You have an adorable pooch that is well groomed and (mostly) well behaved, but it keeps getting fleas! Why is that? Mean to say, you have no other pets, your place is kept clean.
Obviously, your dog is getting fleas from somewhere. So when, how and where?
Where does my pet get fleas from?
It just needs to walk past an area that has flea pupa waiting to hatch instantly and spring onto your dog as it walks pass. This could happen anywhere the flea pupa are laying in wait.
- Anywhere a domestic or feral cat wanders through your garden at night (when pooch is asleep). They are the biggest spreader of fleas in an urban environment.
- Other untreated dogs – dog beds
- Grass in parks and along sidewalks – dog parks are a huge flea farm
- From the dirt under your house
It helps to know the life cycle of the flea to understand why your pet becomes a victim to fleas.
Flea Life Cycle
- Flea eggs
It starts with the adult female flea laying her eggs in the fur of your pet. These are white and oval in shape and will fall off the dog or cat as it moves around. Eggs will hatch one to ten days after the have been laid, but it greatly depends on the warmth and humidity of the environment where they are dropped.
- Flea Larvae
Once the eggs hatch they turn into larvae. Flea larvae are translucent, hairy, and between 2 to 4 mm long. These larvae love dirty carpet, cracks and moist areas. They will start to feed on a range of organic material and then after 5 to 12 days, they will spin a cocoon to form a pupa.
- Flea Pupa
This is the stage where your pet normally gets exposed to fleas. It only takes 1 to 2 weeks for the development of the pupa into an adult flea. Once it is developed and ready, it will rapidly emerge from the cocoon and leap on to a new host, your pet! It is triggered to feel the vibrations of a likely host walking nearby.
- Adult Flea
Adult fleas need to feed immediately from their new host. Once they start to feed they will remain on that host until it is removed or dies. The female flea, after mating, will lay eggs around 2 days after her initial feed. She can produce over 2,000 eggs in her lifetime.
*Fleas don’t have mandibulate mouth-parts so they actually can’t bite.
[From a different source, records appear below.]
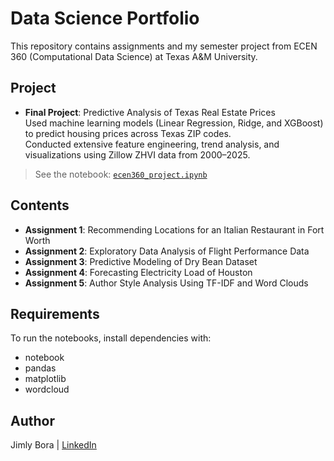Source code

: # Data Science Portfolio

This repository contains assignments and my semester project from ECEN 360 (Computational Data Science) at Texas A&M University.

## Project

- **Final Project**: Predictive Analysis of Texas Real Estate Prices  
  Used machine learning models (Linear Regression, Ridge, and XGBoost) to predict housing prices across Texas ZIP codes.  
  Conducted extensive feature engineering, trend analysis, and visualizations using Zillow ZHVI data from 2000–2025.

> See the notebook: [`ecen360_project.ipynb`](./ecen360_project.ipynb)

## Contents

- **Assignment 1**: Recommending Locations for an Italian Restaurant in Fort Worth  
- **Assignment 2**: Exploratory Data Analysis of Flight Performance Data  
- **Assignment 3**: Predictive Modeling of Dry Bean Dataset
- **Assignment 4**: Forecasting Electricity Load of Houston
- **Assignment 5**: Author Style Analysis Using TF-IDF and Word Clouds

## Requirements

To run the notebooks, install dependencies with:
- notebook
- pandas
- matplotlib
- wordcloud

## Author

Jimly Bora | [LinkedIn](https://www.linkedin.com/in/jimlybora)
So, when somebody claims that they have been “bitten” by a flea. You can contradict them and say, “No you haven’t. You’ve been ‘pierced and sucked!’”
What you can do to prevent fleas
- Treat your pets with an appropriate flea treatment
- Thoroughly vacuum you house – under beds and furniture
- Wet clean all hard floors with a eucalyptus based cleaner
- Mow your lawns and blow debris away from the house
What we can do to treat fleas – safe target spray with IGR additive
Our technicians will spray throughout the house (and furnishings if required) a non-toxic spray that has an additive IGR (Insect Growth Regulator). The spray will kill most of the adult fleas that are exposed to it. The IGR additive will disrupt how the eggs and larva moult and grow.
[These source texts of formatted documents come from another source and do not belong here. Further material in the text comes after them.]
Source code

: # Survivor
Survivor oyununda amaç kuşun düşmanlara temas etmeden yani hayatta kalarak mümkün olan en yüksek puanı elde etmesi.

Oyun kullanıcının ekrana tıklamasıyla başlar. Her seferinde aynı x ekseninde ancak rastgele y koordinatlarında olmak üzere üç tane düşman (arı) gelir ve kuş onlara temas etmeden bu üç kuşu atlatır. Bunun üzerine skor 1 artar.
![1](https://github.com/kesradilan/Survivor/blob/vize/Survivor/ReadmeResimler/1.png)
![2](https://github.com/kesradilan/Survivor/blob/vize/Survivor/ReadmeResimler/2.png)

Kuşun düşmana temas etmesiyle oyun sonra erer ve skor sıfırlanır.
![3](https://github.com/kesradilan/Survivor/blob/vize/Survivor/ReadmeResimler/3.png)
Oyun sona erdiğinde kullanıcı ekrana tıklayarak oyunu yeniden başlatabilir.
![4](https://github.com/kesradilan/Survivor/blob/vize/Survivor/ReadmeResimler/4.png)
It is also important to spray around the outside of your home as that is usually where your pets will pick up fleas that have spread from feral cats.
A big problem with treating fleas is that the egg castings are impervious to moisture (chemicals) and it is not until the young fleas are triggered to hatch from their eggs on vibrations – you walking past.
We strongly recommend to schedule two treatments in the case of a bad infestation.